# [REQUIRED ACTION]
Pictures aside, each entry has to be returned exactly as it stands.

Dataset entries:
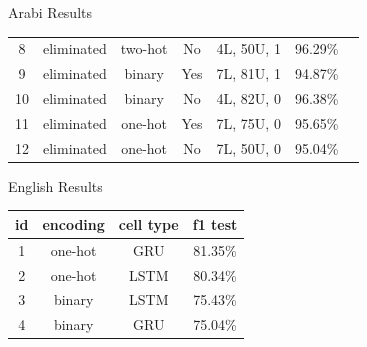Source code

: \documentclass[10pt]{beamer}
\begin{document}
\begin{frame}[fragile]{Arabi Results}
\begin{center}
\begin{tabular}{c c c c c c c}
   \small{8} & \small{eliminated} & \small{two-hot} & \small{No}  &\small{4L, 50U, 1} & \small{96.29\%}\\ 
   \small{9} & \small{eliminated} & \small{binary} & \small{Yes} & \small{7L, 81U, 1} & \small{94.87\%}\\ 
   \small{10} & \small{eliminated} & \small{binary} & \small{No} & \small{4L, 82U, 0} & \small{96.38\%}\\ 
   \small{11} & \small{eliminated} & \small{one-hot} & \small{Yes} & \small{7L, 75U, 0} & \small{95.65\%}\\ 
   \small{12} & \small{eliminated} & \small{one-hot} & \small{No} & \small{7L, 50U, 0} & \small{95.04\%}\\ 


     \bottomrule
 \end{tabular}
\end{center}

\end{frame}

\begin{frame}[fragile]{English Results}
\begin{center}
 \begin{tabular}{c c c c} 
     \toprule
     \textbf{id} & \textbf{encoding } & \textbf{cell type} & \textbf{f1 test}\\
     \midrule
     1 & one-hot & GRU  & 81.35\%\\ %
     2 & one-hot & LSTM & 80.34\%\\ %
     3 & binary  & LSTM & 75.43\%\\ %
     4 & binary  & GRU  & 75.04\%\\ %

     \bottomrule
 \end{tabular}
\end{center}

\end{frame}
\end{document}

# [YOUR RESPONSE]
Source code

: \documentclass[10pt]{beamer}
\begin{document}
\begin{frame}[fragile]{Arabi Results}
\begin{center}
\begin{tabular}{c c c c c c c}
   \small{8} & \small{eliminated} & \small{two-hot} & \small{No}  &\small{4L, 50U, 1} & \small{96.29\%}\\ 
   \small{9} & \small{eliminated} & \small{binary} & \small{Yes} & \small{7L, 81U, 1} & \small{94.87\%}\\ 
   \small{10} & \small{eliminated} & \small{binary} & \small{No} & \small{4L, 82U, 0} & \small{96.38\%}\\ 
   \small{11} & \small{eliminated} & \small{one-hot} & \small{Yes} & \small{7L, 75U, 0} & \small{95.65\%}\\ 
   \small{12} & \small{eliminated} & \small{one-hot} & \small{No} & \small{7L, 50U, 0} & \small{95.04\%}\\ 


     \bottomrule
 \end{tabular}
\end{center}

\end{frame}

\begin{frame}[fragile]{English Results}
\begin{center}
 \begin{tabular}{c c c c} 
     \toprule
     \textbf{id} & \textbf{encoding } & \textbf{cell type} & \textbf{f1 test}\\
     \midrule
     1 & one-hot & GRU  & 81.35\%\\ %
     2 & one-hot & LSTM & 80.34\%\\ %
     3 & binary  & LSTM & 75.43\%\\ %
     4 & binary  & GRU  & 75.04\%\\ %

     \bottomrule
 \end{tabular}
\end{center}

\end{frame}
\end{document}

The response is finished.